What if your father turned out to be a serial killer? asks Victoria Selman
My latest thriller, Truly Darkly Deeply explores a serial killer’s legacy through the eyes of his daughter who, twenty years after his incarceration, still can’t be sure whether he’s actually guilty. The book opens with my protagonist, Sophie, receiving a letter from the fictional, Battlemouth Prison saying Matty Melgren (the man who raised her) is dying and wants to meet.
It’s a serial killer thriller with a difference since it focuses less on the murders (there’s almost no gore in the novel) and more on the effect of them on those left behind. As Patricia Cornwell said in her endorsement (for which I am eternally grateful): ‘It draws you into the dark world of serial murder without celebrating it’.
Much has been written from the perspective of the serial killer’s wife, but it struck me that very little has been penned from the viewpoint of a child. I wanted to explore that relationship and its legacy without in any way glorifying ‘the killer’ whilst also looking at what it means to be a monster and to love one.
I wrote Truly, Darkly, Deeply during lockdown whilst home-schooling my two children – multiple murder providing a welcome break from endless snack making and BBC Bitesize.
It taps into my fascination with true crime and the criminal psyche, although what intrigues me just as much as the mentality of evil is how serialists are able to dupe those close to them. That it’s possible to share your life with one without ever suspecting it.
How would finding out that you have done so affect a person?
How could you ever live with the guilt?
Or trust anyone again?
In many ways it is a coming-of-age story as much as a thriller which ‘goes to the heart of how and who we love’- Sarah Pinborough.

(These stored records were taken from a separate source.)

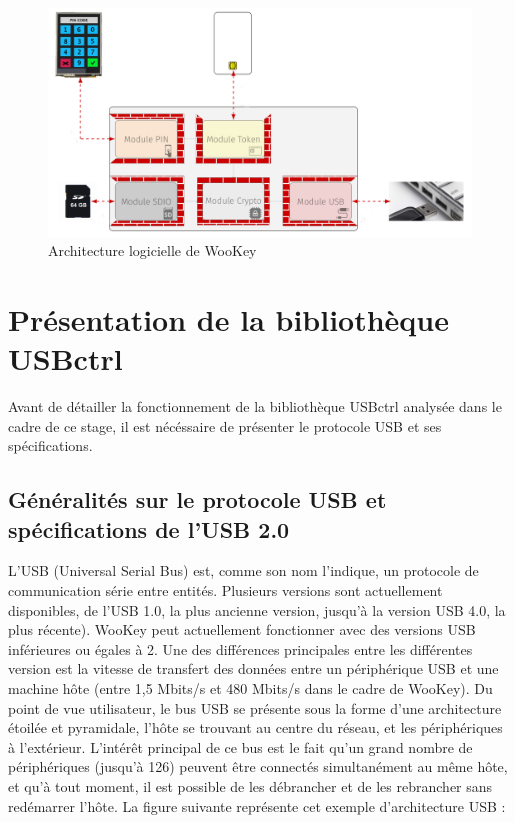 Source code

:\begin{figure}[!h]
\centering
\includegraphics[width=16cm]{images/architecture_wookey.png}
\caption{Architecture logicielle de WooKey}
\label{Architecture logicielle de WooKey}
\end{figure}

\section{Présentation de la bibliothèque USBctrl}\label{USBctrl}

Avant de détailler la fonctionnement de la bibliothèque USBctrl analysée dans le cadre de ce stage, il est nécéssaire de présenter le protocole USB et ses spécifications.

\subsection{Généralités sur le protocole USB et spécifications de l'USB 2.0}

L'USB (Universal Serial Bus) est, comme son nom l'indique, un protocole de communication série entre entités. Plusieurs versions sont actuellement disponibles, de l'USB 1.0, la plus ancienne version, jusqu'à la version USB 4.0, la plus récente). WooKey peut actuellement fonctionner avec des versions USB inférieures ou égales à 2. Une des différences principales entre les différentes version est la vitesse de transfert des données entre un périphérique USB et une machine hôte (entre 1,5 Mbits/s et 480 Mbits/s dans le cadre de WooKey).
\newline
\noindent Du point de vue utilisateur, le bus USB se présente sous la forme d'une architecture étoilée et pyramidale, l'hôte se trouvant au centre du réseau, et les périphériques à l'extérieur. L'intérêt principal de ce bus est le fait qu'un grand nombre de périphériques (jusqu'à 126) peuvent être connectés simultanément au même hôte, et qu'à tout moment, il est possible de les débrancher et de les rebrancher sans redémarrer l'hôte. La figure suivante représente cet exemple d'architecture USB :


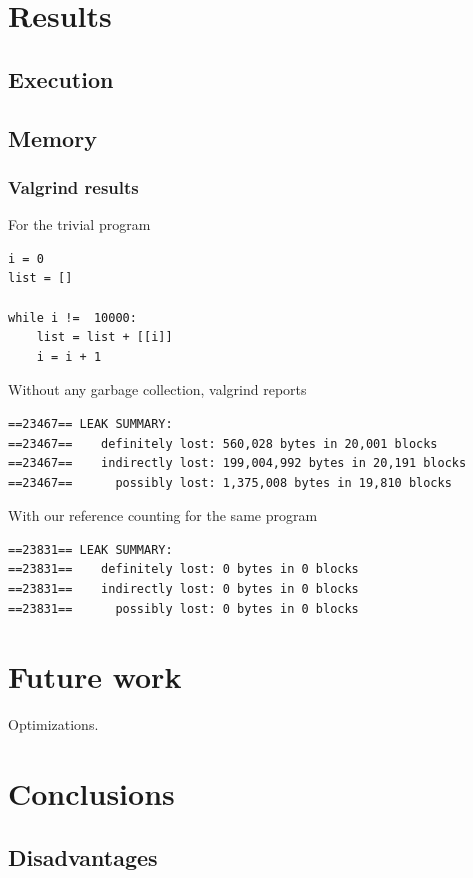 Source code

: \documentclass{sigplanconf}
\begin{document}
\section{Results}
\label{sec:results}

\subsection{Execution}

\subsection{Memory}

\subsubsection{Valgrind results}
For the trivial program
\begin{verbatim}
i = 0
list = []

while i !=  10000:
    list = list + [[i]]
    i = i + 1

\end{verbatim}
Without any garbage collection, valgrind reports 
\begin{verbatim}
==23467== LEAK SUMMARY:
==23467==    definitely lost: 560,028 bytes in 20,001 blocks
==23467==    indirectly lost: 199,004,992 bytes in 20,191 blocks
==23467==      possibly lost: 1,375,008 bytes in 19,810 blocks
\end{verbatim}
With our reference counting for the same program
\begin{verbatim}
==23831== LEAK SUMMARY:
==23831==    definitely lost: 0 bytes in 0 blocks
==23831==    indirectly lost: 0 bytes in 0 blocks
==23831==      possibly lost: 0 bytes in 0 blocks
\end{verbatim}

\section{Future work}
\label{sec:future}

Optimizations.

\section{Conclusions}
\label{sec:conclusion}

\subsection{Disadvantages}
\end{document}
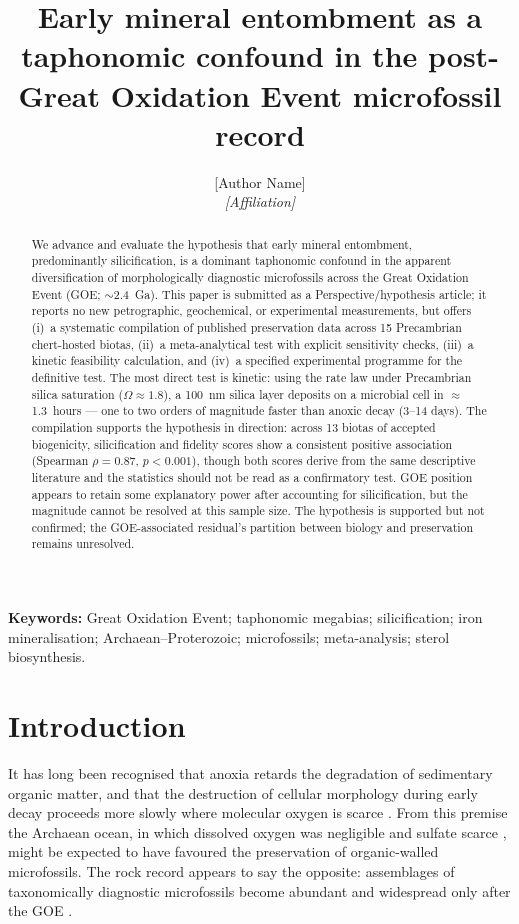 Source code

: \documentclass[11pt]{article}
\title{\vspace{-1.0cm}\textbf{Early mineral entombment as a taphonomic confound in the
post-Great Oxidation Event microfossil record}}
\author{[Author Name]\\
\small\textit{[Affiliation]}}
\date{}
\begin{document}
\maketitle

\begin{abstract}
\noindent We advance and evaluate the hypothesis that early mineral entombment, predominantly
silicification, is a dominant taphonomic confound in the apparent diversification of morphologically
diagnostic microfossils across the Great Oxidation Event (GOE; $\sim$2.4~Ga). This paper is submitted
as a Perspective/hypothesis article; it reports no new petrographic, geochemical, or experimental
measurements, but offers (i)~a systematic compilation of published preservation data across 15
Precambrian chert-hosted biotas, (ii)~a meta-analytical test with explicit sensitivity checks,
(iii)~a kinetic feasibility calculation, and (iv)~a specified experimental programme for the
definitive test. The most direct test is kinetic: using the \citet{Rimstidt1980} rate law under
Precambrian silica saturation ($\Omega \approx 1.8$), a 100~nm silica layer deposits on a microbial
cell in $\approx$1.3~hours --- one to two orders of magnitude faster than anoxic decay (3--14 days).
The compilation supports the hypothesis in direction: across 13 biotas of accepted biogenicity,
silicification and fidelity scores show a consistent positive association (Spearman $\rho = 0.87$,
$p < 0.001$), though both scores derive from the same descriptive literature and the statistics
should not be read as a confirmatory test. GOE position appears to retain some explanatory power
after accounting for silicification, but the magnitude cannot be resolved at this sample size. The
hypothesis is supported but not confirmed; the GOE-associated residual's partition between biology
and preservation remains unresolved.
\end{abstract}

\noindent\textbf{Keywords:} Great Oxidation Event; taphonomic megabias; silicification; iron
mineralisation; Archaean--Proterozoic; microfossils; meta-analysis; sterol biosynthesis.

\section{Introduction}

It has long been recognised that anoxia retards the degradation of sedimentary organic matter, and
that the destruction of cellular morphology during early decay proceeds more slowly where molecular
oxygen is scarce \citep{Canfield1994,Hedges1995}. From this premise the Archaean ocean, in which
dissolved oxygen was negligible \citep{Pavlov2002} and sulfate scarce \citep{Habicht2002,Crowe2014},
might be expected to have favoured the preservation of organic-walled microfossils. The rock record
appears to say the opposite: assemblages of taxonomically diagnostic microfossils become abundant
and widespread only after the GOE \citep{Javaux2018,Wacey2014}.
\end{document}
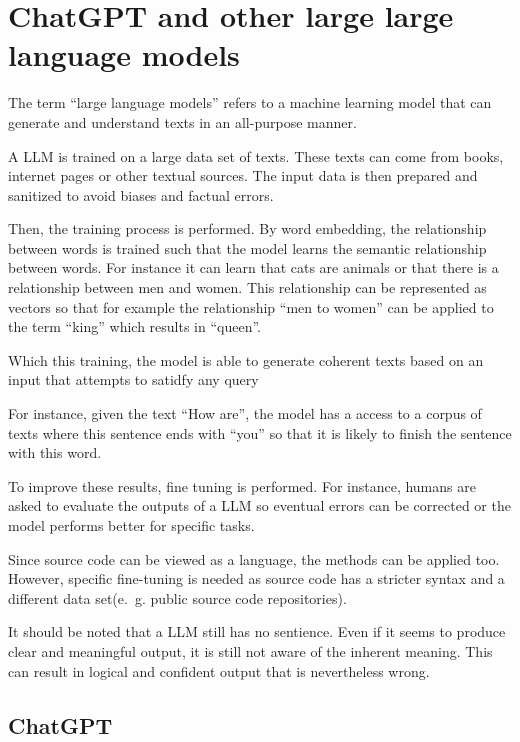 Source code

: \section{ChatGPT and other large large language models}

The term \enquote{large language models} refers to a machine learning model that can generate and understand texts in an all-purpose manner. 

A \ac{LLM} is trained on a large data set of texts. These texts can come from books, internet pages or other textual sources. The input data is then prepared and sanitized to avoid biases and factual errors.


Then, the training process is performed. By word embedding, the relationship between words is trained such that the model learns the semantic relationship between words. For instance it can learn that cats are animals  or that there is a relationship between men and women. This relationship can be represented as vectors so that for example the relationship \enquote{men to women} can be applied to the term \enquote{king} which results in \enquote{queen}.

Which this training, the model is able to generate coherent texts based on an input that attempts to satidfy any query


For instance, given the text \enquote{How are}, the model  has a access to a corpus of texts where this sentence ends with \enquote{you} so that it is likely to finish the sentence with this word. 

To improve these results, fine tuning is performed. For instance, humans are asked to evaluate the outputs of a \ac{LLM} so eventual errors can be corrected or the model performs better for specific tasks.



Since source code can be viewed as a language, the methods can be applied too. However, specific fine-tuning is needed as source code  has a stricter syntax and a different data set(e.~g. public source code repositories).

It should be noted that a \ac{LLM} still has no sentience. Even if it seems to produce clear and meaningful output, it is still not aware of the inherent meaning. This can result in logical and confident output that is nevertheless wrong. \cite{Amaratunga2023}

\subsection{ChatGPT}
\label{sec:chatgpt}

Set across two timelines, the present day and 1980s (when I grew up) I was able to relive my childhood- TV dinners in front of Dynasty, dancing to Madonna and countless fashion disasters! Like Sophie, I also made a Royal Wedding scrapbook and remember vividly coming home from school to be told we were at war with Argentina.
As well as being a source of nostalgia, the 1980s backdrop also serves a dramatic purpose, a metaphor for what is happening in the book at the time. The Royal Wedding juxtaposes with the lie behind the fairy-tale of Matty and Sophie’s mother’s relationship. The law requiring seatbelts to be worn, reflects the dangers lying in the road ahead.
And like all roads, there are two sides to Truly, Darkly, Deeply: a serial killer thriller and a coming of age narrative. A tale of the triumph of hope over despair; of losing everything only to find what you really need is inside you all along.